(Source records)
- Opening Delimiter -

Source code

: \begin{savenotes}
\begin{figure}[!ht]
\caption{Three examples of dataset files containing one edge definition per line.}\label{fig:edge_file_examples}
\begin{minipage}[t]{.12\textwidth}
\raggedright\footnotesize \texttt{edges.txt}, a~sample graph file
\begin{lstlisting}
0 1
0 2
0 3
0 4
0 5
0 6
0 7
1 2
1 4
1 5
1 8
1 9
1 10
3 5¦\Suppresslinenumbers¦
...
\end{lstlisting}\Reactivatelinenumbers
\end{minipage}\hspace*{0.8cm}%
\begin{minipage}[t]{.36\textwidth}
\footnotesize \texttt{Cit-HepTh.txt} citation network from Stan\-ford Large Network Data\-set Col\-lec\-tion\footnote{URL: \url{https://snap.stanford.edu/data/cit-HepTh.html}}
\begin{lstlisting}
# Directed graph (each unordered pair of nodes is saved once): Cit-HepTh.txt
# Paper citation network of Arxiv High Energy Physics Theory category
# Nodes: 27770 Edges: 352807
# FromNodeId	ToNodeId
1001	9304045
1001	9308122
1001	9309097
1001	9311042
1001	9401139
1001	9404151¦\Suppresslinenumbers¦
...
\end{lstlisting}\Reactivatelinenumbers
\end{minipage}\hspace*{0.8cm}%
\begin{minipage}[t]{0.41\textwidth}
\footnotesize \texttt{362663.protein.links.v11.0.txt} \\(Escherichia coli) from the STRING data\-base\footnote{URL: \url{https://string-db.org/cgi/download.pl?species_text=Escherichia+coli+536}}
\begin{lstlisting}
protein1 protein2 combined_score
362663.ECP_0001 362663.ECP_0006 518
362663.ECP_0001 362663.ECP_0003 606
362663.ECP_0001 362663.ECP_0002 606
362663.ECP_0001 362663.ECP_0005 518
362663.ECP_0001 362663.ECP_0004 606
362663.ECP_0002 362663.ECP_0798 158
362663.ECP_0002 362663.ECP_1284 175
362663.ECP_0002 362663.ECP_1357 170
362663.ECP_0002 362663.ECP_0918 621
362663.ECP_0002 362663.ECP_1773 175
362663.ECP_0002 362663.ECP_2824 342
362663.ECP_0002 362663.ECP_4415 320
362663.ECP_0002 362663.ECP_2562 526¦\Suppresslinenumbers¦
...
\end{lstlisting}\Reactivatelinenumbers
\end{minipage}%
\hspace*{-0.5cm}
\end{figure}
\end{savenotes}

- Closing Delimiter -

Directions for this task:
Set down, unchanged, the line that contains "362663.ECP_0002 362663.ECP_2562 526¦\Suppresslinenumbers¦" together with every later line in the records, through the last one.

Answer:
362663.ECP_0002 362663.ECP_2562 526¦\Suppresslinenumbers¦
...
\end{lstlisting}\Reactivatelinenumbers
\end{minipage}%
\hspace*{-0.5cm}
\end{figure}
\end{savenotes}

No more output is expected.